Comment le fruit contrôle sa maturation : trois cycles de rétroaction régulent la synthèse de l'éthylène

Au cours de son évolution, le fruit a développé plusieurs mécanismes pour réguler sa maturation. Aujourd'hui, les chercheurs ont déchiffré la base moléculaire de ce processus. Il s'agit notamment des duplications du génome et des influences épigénomes.

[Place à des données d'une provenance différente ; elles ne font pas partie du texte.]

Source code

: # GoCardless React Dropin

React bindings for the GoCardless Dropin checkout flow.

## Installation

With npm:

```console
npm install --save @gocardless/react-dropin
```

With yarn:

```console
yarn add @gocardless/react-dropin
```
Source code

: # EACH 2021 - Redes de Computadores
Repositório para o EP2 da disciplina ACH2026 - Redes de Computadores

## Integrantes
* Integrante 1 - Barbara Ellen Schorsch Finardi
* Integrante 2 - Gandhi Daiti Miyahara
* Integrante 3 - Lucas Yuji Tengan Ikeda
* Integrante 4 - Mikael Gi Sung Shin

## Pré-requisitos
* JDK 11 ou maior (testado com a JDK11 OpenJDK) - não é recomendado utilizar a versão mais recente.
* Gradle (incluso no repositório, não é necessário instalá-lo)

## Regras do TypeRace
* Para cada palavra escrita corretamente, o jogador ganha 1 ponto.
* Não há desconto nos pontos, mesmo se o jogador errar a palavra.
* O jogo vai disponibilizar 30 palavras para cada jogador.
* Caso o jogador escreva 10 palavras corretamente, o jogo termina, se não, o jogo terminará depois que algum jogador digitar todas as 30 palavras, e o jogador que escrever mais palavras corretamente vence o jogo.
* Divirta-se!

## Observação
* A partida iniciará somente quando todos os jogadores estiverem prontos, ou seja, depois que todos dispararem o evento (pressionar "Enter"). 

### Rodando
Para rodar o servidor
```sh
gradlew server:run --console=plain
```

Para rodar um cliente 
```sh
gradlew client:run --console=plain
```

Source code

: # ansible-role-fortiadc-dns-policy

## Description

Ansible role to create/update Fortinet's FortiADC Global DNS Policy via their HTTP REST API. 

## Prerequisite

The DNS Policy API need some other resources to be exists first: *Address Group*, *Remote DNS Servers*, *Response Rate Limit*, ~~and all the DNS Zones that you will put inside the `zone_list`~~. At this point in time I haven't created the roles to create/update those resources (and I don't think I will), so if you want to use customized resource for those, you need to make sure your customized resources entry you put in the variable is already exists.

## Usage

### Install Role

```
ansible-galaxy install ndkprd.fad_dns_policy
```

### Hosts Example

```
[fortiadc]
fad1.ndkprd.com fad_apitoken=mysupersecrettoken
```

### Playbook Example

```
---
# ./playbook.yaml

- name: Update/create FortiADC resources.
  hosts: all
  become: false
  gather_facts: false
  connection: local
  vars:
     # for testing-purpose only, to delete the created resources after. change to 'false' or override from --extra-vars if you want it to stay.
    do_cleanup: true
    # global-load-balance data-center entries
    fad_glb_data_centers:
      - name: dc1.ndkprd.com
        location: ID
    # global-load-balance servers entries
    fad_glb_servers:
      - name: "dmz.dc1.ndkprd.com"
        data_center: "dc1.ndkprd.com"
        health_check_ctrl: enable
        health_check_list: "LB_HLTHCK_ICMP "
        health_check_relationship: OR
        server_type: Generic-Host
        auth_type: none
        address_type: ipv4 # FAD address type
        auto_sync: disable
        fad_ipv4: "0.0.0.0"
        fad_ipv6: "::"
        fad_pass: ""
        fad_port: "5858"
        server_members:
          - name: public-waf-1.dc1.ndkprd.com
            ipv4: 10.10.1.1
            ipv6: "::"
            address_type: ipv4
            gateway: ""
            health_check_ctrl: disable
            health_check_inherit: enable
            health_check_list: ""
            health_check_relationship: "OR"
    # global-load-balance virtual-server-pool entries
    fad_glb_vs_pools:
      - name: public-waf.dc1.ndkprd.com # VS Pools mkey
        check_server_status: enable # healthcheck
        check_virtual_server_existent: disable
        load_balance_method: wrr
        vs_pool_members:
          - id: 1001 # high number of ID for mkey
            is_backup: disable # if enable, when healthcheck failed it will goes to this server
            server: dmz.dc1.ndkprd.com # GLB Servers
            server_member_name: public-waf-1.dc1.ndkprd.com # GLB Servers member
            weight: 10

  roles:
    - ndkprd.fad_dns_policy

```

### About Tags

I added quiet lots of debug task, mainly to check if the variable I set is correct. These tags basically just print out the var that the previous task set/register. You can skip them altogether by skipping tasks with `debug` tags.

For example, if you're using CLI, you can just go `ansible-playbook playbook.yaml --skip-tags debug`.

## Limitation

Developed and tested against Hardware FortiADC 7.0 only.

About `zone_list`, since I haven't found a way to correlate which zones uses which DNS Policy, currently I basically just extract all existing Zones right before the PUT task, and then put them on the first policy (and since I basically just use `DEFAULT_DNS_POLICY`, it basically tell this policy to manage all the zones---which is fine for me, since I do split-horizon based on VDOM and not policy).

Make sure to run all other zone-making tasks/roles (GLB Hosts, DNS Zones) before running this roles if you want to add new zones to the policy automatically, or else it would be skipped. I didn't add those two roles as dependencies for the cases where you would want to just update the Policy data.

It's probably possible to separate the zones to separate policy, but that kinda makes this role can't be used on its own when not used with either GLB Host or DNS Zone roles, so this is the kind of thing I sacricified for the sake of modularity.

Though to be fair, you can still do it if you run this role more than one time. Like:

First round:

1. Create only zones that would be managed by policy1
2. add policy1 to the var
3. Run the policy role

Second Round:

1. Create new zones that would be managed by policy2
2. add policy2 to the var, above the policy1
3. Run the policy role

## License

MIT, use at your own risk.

Les plantes à fleurs forment le plus grand groupe de plantes. Au sein de ce groupe, on a observé un important progrès dans l'évolution, avec l'apparition des fruits dits à jus. Là où les graines de fruits séchés ne se répandaient auparavant que par éjection mécanique, par vent ou par contact avec les animaux, le rayon de dissémination a considérablement augmenté : les animaux qui digéraient les fruits, après un certain temps, excrétaient les graines non digérées - et souvent beaucoup plus loin. Cela permet de réduire la concurrence entre les plantes parentales et leur progéniture et d'améliorer le succès de reproduction et de distribution des cultures fruitières à jus.

La régulation de la maturation pour les cultures de jus en est un élément central. Malgré une évolution indépendante, divers fruits climatiques (juxtaposés) ont maintenant l'hormone végétale éthylène comme indicateur de maturation. Il déclenche le processus qui modifie la couleur, la texture, le goût et la valeur nutritive du fruit. Cependant, en trop grandes quantités, l'éthylène provoque la décomposition du fruit. Une équipe de recherche internationale a maintenant découvert comment les plantes contrôlent la synthèse de l'éthylène et les signaux associés à la maturation.

Une base de données complète grâce à "fruitENCODE"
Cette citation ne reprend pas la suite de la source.